Updated: Aug 12, 2020
"Music is what erases all the seams."
Jodie Foster, from her masterclass on Masterclass.com
The seams Jodie Foster talks about are the transitions between scenes and camera shots in film-making. Interesting that she believes music has the power to smooth over those edges and seams. Why is that?
Music is this intangible thing, hanging in the air like a thread, flowing into the labyrinth of our ears, tugging at our minds, our emotions, and our memories. We so often attach it to visual things, hearing color, shapes, landscapes, and textures. We even describe music with visual cues, don't we? Rough, smooth, shiny, dull, spacious, tight, sunny, dark.

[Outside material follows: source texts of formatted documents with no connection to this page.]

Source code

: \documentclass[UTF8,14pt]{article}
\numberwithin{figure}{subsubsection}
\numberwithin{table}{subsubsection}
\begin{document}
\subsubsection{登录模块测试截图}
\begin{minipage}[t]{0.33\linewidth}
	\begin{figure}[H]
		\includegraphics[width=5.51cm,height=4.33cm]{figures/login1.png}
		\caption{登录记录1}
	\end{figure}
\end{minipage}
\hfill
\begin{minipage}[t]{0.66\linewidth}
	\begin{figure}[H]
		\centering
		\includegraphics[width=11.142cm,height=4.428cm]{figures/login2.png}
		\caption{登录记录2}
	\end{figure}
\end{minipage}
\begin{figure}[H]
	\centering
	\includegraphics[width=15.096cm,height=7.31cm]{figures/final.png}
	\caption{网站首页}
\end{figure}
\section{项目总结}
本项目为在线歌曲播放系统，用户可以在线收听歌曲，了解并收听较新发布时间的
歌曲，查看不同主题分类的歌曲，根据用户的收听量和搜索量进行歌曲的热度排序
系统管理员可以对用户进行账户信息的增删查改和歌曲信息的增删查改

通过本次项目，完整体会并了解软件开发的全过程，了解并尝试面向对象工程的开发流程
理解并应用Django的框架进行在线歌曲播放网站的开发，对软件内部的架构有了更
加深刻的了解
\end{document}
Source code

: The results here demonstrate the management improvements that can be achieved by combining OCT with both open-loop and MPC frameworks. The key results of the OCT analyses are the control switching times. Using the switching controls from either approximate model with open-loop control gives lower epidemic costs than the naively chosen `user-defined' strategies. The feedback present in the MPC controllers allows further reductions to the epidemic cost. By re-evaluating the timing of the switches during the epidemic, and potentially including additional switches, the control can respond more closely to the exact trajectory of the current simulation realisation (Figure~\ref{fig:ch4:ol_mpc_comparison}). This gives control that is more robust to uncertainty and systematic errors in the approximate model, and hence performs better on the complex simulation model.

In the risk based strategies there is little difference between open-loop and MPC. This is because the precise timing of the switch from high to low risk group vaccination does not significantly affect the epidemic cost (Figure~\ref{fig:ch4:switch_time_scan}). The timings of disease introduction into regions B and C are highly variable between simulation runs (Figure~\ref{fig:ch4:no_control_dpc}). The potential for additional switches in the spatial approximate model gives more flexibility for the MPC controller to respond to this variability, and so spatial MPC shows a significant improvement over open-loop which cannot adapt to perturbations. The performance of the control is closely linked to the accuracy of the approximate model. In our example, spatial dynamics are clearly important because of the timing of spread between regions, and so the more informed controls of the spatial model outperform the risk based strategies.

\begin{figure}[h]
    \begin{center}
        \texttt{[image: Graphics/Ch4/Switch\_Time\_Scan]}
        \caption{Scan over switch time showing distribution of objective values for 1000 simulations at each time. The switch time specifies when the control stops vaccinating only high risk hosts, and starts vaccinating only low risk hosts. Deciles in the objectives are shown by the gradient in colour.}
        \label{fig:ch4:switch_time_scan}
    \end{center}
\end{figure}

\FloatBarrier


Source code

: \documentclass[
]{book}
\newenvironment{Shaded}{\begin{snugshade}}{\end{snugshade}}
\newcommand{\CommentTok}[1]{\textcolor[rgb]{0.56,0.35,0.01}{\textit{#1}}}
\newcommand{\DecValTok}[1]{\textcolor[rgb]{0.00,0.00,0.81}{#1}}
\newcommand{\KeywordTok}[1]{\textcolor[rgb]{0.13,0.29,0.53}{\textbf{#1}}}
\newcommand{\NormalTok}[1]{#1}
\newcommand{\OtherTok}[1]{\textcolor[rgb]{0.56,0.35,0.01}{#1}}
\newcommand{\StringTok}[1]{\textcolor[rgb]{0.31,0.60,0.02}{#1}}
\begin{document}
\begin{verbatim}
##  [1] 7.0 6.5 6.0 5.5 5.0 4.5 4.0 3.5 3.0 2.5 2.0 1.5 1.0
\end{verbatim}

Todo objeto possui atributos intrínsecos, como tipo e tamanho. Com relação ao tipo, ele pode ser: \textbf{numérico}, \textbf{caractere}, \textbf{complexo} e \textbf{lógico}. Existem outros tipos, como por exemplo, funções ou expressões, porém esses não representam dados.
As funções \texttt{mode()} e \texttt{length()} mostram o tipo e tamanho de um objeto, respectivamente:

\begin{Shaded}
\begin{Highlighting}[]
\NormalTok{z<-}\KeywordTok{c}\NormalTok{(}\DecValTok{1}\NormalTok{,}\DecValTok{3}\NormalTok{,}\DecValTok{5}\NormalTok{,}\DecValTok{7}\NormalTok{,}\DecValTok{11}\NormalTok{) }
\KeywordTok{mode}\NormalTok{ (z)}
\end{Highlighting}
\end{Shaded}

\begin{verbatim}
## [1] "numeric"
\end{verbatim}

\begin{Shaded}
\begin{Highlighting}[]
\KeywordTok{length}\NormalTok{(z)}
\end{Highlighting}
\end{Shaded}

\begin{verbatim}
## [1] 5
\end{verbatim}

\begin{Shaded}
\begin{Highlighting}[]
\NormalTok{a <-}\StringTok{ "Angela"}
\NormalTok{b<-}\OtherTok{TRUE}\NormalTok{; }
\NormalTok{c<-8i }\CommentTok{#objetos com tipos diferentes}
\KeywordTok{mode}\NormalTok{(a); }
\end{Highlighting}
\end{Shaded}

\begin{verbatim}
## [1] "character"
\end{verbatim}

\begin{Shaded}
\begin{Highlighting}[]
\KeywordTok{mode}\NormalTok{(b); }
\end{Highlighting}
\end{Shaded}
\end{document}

But consider, too, while imagining those visuals, how music functions in time and space. It ties one moment to the next moment and binds them with that thread of sound. It maps the immediate moments through melody. Melodies give structure to time. And music maps the immediate moments into rhythmic chunks. We feel excited and invigorated by fast dance music or we feel time slowing down by trance music. If the rhythms are in regular repeating patterns, we can somehow rest in it, understanding after a few times around, what is happening and then can be carried away by other things– the melody, the rhythm itself, the textures in the music. For me, this is why Irish music is intriguing and why I keep coming back for more. There is always something more to be experienced in that embedded rhythm and those seemingly simple melodies. They transport us through repetition to somewhere else, almost creating a third entity, a flow in the room into which I, as a player or as a listener, simply dip my toe.
This flow or sound momentum is what binds, connects, and smooths over the edges, I think. Music carries us over, carries us through, carries us somewhere new or returns us to somewhere familiar.